▸ **WORK ITEM**
What you output must match, exactly, the lines from the start of the records to the line containing "### Repository", both ends kept and pictures excluded.

*** EXTRACTED INFORMATION ***

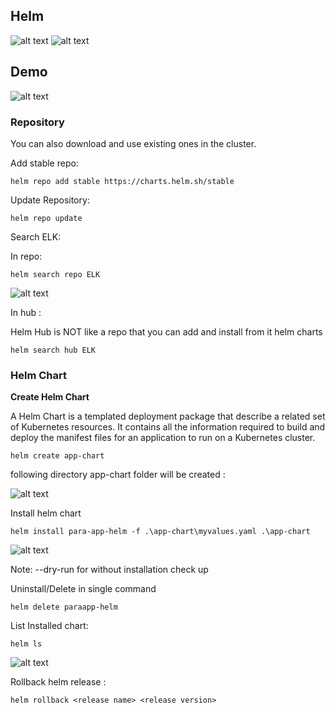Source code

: ## Helm

![alt text](https://github.com/parane/manulife-aks-training/raw/main/images/helm1.JPG)
![alt text](https://github.com/parane/manulife-aks-training/raw/main/images/helm2.JPG)


##  Demo
 ![alt text](https://github.com/parane/manulife-aks-training/raw/main/images/helm8.JPG)
 
### Repository

You can also download and use existing ones in the cluster. 

Add stable repo:

    helm repo add stable https://charts.helm.sh/stable
    
Update Repository:
 
    helm repo update
    
Search ELK:

In repo:

    helm search repo ELK
    
  ![alt text](https://github.com/parane/manulife-aks-training/raw/main/images/helm3.JPG)
  
In hub :

Helm Hub is NOT like a repo that you can add and install from it helm charts

    helm search hub ELK
    
### Helm Chart
    
**Create Helm Chart**
    
A Helm Chart is a templated deployment package that describe a related set of Kubernetes
resources. It contains all the information required to build and deploy the manifest files for an
application to run on a Kubernetes cluster.

    helm create app-chart

following directory app-chart folder will be created :

  ![alt text](https://github.com/parane/manulife-aks-training/raw/main/images/helm7.JPG)

Install helm chart

    helm install para-app-helm -f .\app-chart\myvalues.yaml .\app-chart
    
 ![alt text](https://github.com/parane/manulife-aks-training/raw/main/images/helm6.JPG)
 
 Note: --dry-run for without installation check up 

Uninstall/Delete in single command 

    helm delete paraapp-helm
    
List Installed chart:

    helm ls

 ![alt text](https://github.com/parane/manulife-aks-training/raw/main/images/helm9.JPG)
    
Rollback helm release :

    helm rollback <release name> <release version>
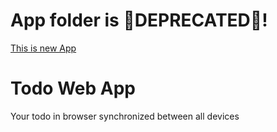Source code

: # App folder is 🛑DEPRECATED🛑!
[This is new App](https://github.com/logotip4ik/TodoWebApp-App-V2)

# Todo Web App
Your todo in browser synchronized between all devices
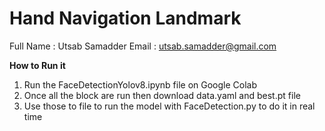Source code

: # Hand Navigation Landmark

Full Name : Utsab Samadder
Email : utsab.samadder@gmail.com

**How to Run it**
1. Run the FaceDetectionYolov8.ipynb file on Google Colab
2. Once all the block are run then download data.yaml and best.pt file
3. Use those to file to run the model with FaceDetection.py to do it in real time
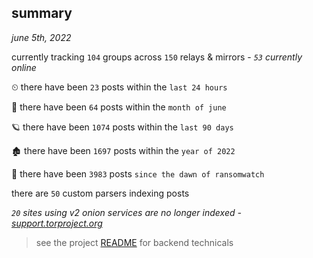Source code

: 
## summary
_june 5th, 2022_

currently tracking `104` groups across `150` relays & mirrors - _`53` currently online_

⏲ there have been `23` posts within the `last 24 hours`

🦈 there have been `64` posts within the `month of june`

🪐 there have been `1074` posts within the `last 90 days`

🏚 there have been `1697` posts within the `year of 2022`

🦕 there have been `3983` posts `since the dawn of ransomwatch`

there are `50` custom parsers indexing posts

_`20` sites using v2 onion services are no longer indexed - [support.torproject.org](https://support.torproject.org/onionservices/v2-deprecation/)_

> see the project [README](https://github.com/joshhighet/ransomwatch#ransomwatch--) for backend technicals
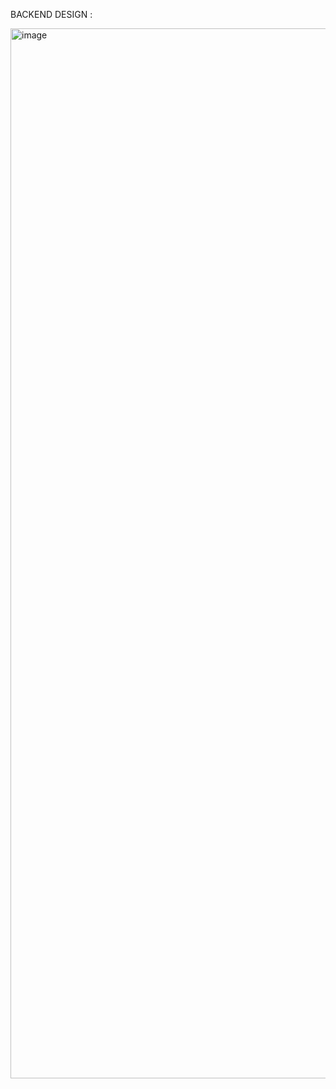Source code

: BACKEND DESIGN : 

<img width="1680" alt="image" src="https://github.com/user-attachments/assets/6ad411d6-5f7a-4548-aebf-171a9cecd4ed" />




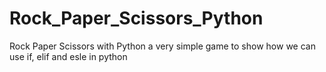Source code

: # Rock_Paper_Scissors_Python
Rock Paper Scissors with Python
a very simple game to show how we can use if, elif and esle in python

*** End of EXTRACTED INFORMATION ***

▸ **ANSWER SECTION**
Source code

: ## Helm

![alt text](https://github.com/parane/manulife-aks-training/raw/main/images/helm1.JPG)
![alt text](https://github.com/parane/manulife-aks-training/raw/main/images/helm2.JPG)


##  Demo
 ![alt text](https://github.com/parane/manulife-aks-training/raw/main/images/helm8.JPG)
 
### Repository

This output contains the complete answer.